**WHAT NEEDS TO BE DONE:** In the records below, find each line that holds "Journal" and return it.

** INFORMATION SHOWN follows **

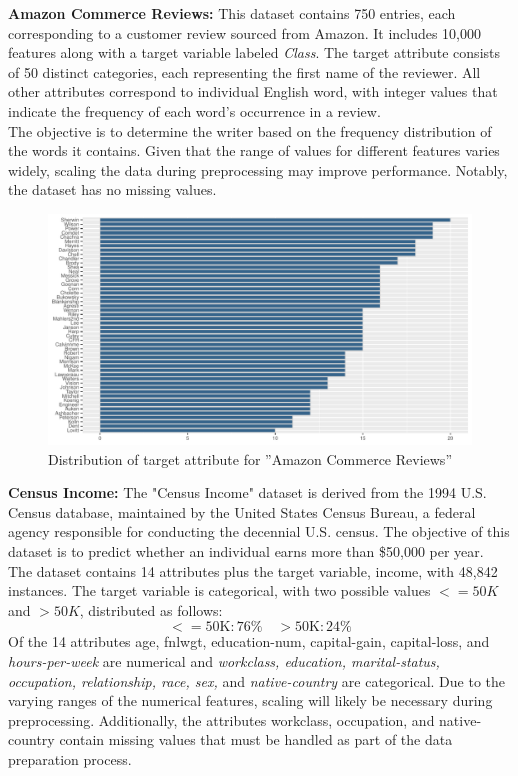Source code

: \documentclass[a4paper,10pt]{article}
\begin{document}
\textbf{Amazon Commerce Reviews:} This dataset contains 750 entries, each corresponding to a customer review sourced from Amazon. It includes 10,000 features along with a target variable labeled \emph{Class}. The target attribute consists of 50 distinct categories, each representing the first name of the reviewer. All other attributes correspond to individual English word, with integer values that indicate the frequency of each word’s occurrence in a review. \\
The objective is to determine the writer based on the frequency distribution of the words it contains. Given that the range of values for different features varies widely, scaling the data during preprocessing may improve performance. Notably, the dataset has no missing values.
\begin{figure}[h!]
    \centering
    \includegraphics[width=0.75\linewidth]{amazon/plots/plot_amazon_classes.pdf}
    \caption{Distribution of target attribute for ”Amazon Commerce Reviews”}
    \label{fig:amazondist}
\end{figure}

\textbf{Census Income:} The "Census Income" dataset is derived from the 1994 U.S. Census database, maintained by the United States Census Bureau, a federal agency responsible for conducting the decennial U.S. census. The objective of this dataset is to predict whether an individual earns more than \$50,000 per year. The dataset contains 14 attributes plus the target variable, income, with 48,842 instances. The target variable is categorical, with two possible values $<=50K$ and $>50K$, distributed as follows:
\begin{equation*}
    <=\text{50K:}\,76\% \quad >\text{50K:}\,24\%
\end{equation*}        
Of the 14 attributes {age, fnlwgt, education-num, capital-gain, capital-loss,} and \emph{hours-per-week} are numerical and \emph{workclass, education, marital-status, occupation, relationship, race, sex,} and \emph{native-country} are categorical. Due to the varying ranges of the numerical features, scaling will likely be necessary during preprocessing. Additionally, the attributes workclass, occupation, and native-country contain missing values that must be handled as part of the data preparation process.
\end{document}
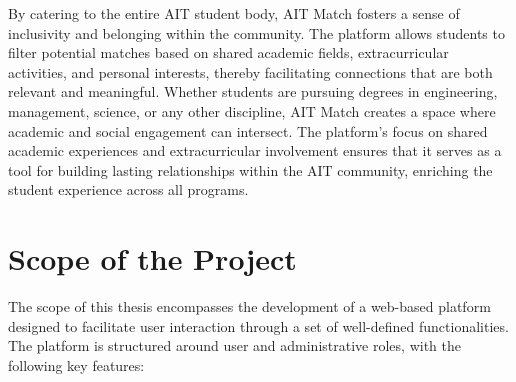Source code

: By catering to the entire AIT student body, AIT Match fosters a sense of inclusivity and belonging within the community. The platform allows students to filter potential matches based on shared academic fields, extracurricular activities, and personal interests, thereby facilitating connections that are both relevant and meaningful. Whether students are pursuing degrees in engineering, management, science, or any other discipline, AIT Match creates a space where academic and social engagement can intersect. The platform’s focus on shared academic experiences and extracurricular involvement ensures that it serves as a tool for building lasting relationships within the AIT community, enriching the student experience across all programs.


\newpage
\section{Scope of the Project}
The scope of this thesis encompasses the development of a web-based platform designed to facilitate user interaction through a set of well-defined functionalities. The platform is structured around user and administrative roles, with the following key features:

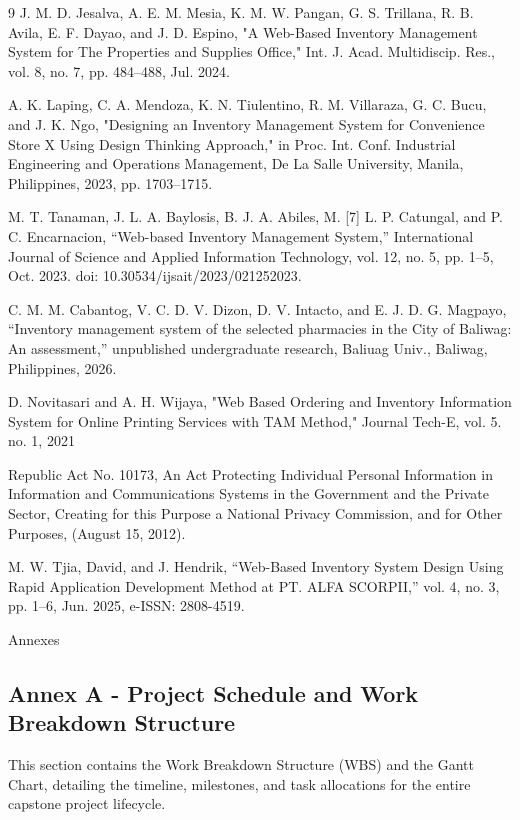 \documentclass[12pt, letterpaper]{article}
\begin{document}
\begin{thebibliography}{9}
J. M. D. Jesalva, A. E. M. Mesia, K. M. W. Pangan, G. S. Trillana, R. B. Avila, E. F. Dayao, and J. D. Espino, "A Web-Based Inventory Management System for The Properties and Supplies Office," Int. J. Acad. Multidiscip. Res., vol. 8, no. 7, pp. 484–488, Jul. 2024.

A. K. Laping, C. A. Mendoza, K. N. Tiulentino, R. M. Villaraza, G. C. Bucu, and J. K. Ngo, "Designing an Inventory Management System for Convenience Store X Using Design Thinking Approach," in Proc. Int. Conf. Industrial Engineering and Operations Management, De La Salle University, Manila, Philippines, 2023, pp. 1703–1715.

M. T. Tanaman, J. L. A. Baylosis, B. J. A. Abiles, M. [7] L. P. Catungal, and P. C. Encarnacion, “Web-based Inventory Management System,” International Journal of Science and Applied Information Technology, vol. 12, no. 5, pp. 1–5, Oct. 2023. doi: 10.30534/ijsait/2023/021252023.

C. M. M. Cabantog, V. C. D. V. Dizon, D. V. Intacto, and E. J. D. G. Magpayo, “Inventory management system of the selected pharmacies in the City of Baliwag: An assessment,” unpublished undergraduate research, Baliuag Univ., Baliwag, Philippines, 2026.

D. Novitasari and A. H. Wijaya, "Web Based Ordering and Inventory Information System for Online Printing Services with TAM Method," Journal Tech-E, vol. 5. no. 1, 2021

Republic Act No. 10173, An Act Protecting Individual Personal Information in Information and Communications Systems in the Government and the Private Sector, Creating for this Purpose a National Privacy Commission, and for Other Purposes, (August 15, 2012).

M. W. Tjia, David, and J. Hendrik, “Web-Based Inventory System Design Using Rapid Application Development Method at PT. ALFA SCORPII,” vol. 4, no. 3, pp. 1–6, Jun. 2025, e-ISSN: 2808-4519.

\end{thebibliography}
\clearpage
\thispagestyle{empty}   
\null\vfill
\begin{center}
\Huge Annexes
\end{center}
\vfill
\clearpage

\subsection*{Annex A - Project Schedule and Work Breakdown Structure}
\hspace*{2em}This section contains the Work Breakdown Structure (WBS) and the Gantt Chart, detailing the timeline, milestones, and task allocations for the entire capstone project lifecycle.	 
\clearpage
\end{document}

** End of INFORMATION SHOWN **

**ANSWER SECTION:**
M. T. Tanaman, J. L. A. Baylosis, B. J. A. Abiles, M. [7] L. P. Catungal, and P. C. Encarnacion, “Web-based Inventory Management System,” International Journal of Science and Applied Information Technology, vol. 12, no. 5, pp. 1–5, Oct. 2023. doi: 10.30534/ijsait/2023/021252023.
D. Novitasari and A. H. Wijaya, "Web Based Ordering and Inventory Information System for Online Printing Services with TAM Method," Journal Tech-E, vol. 5. no. 1, 2021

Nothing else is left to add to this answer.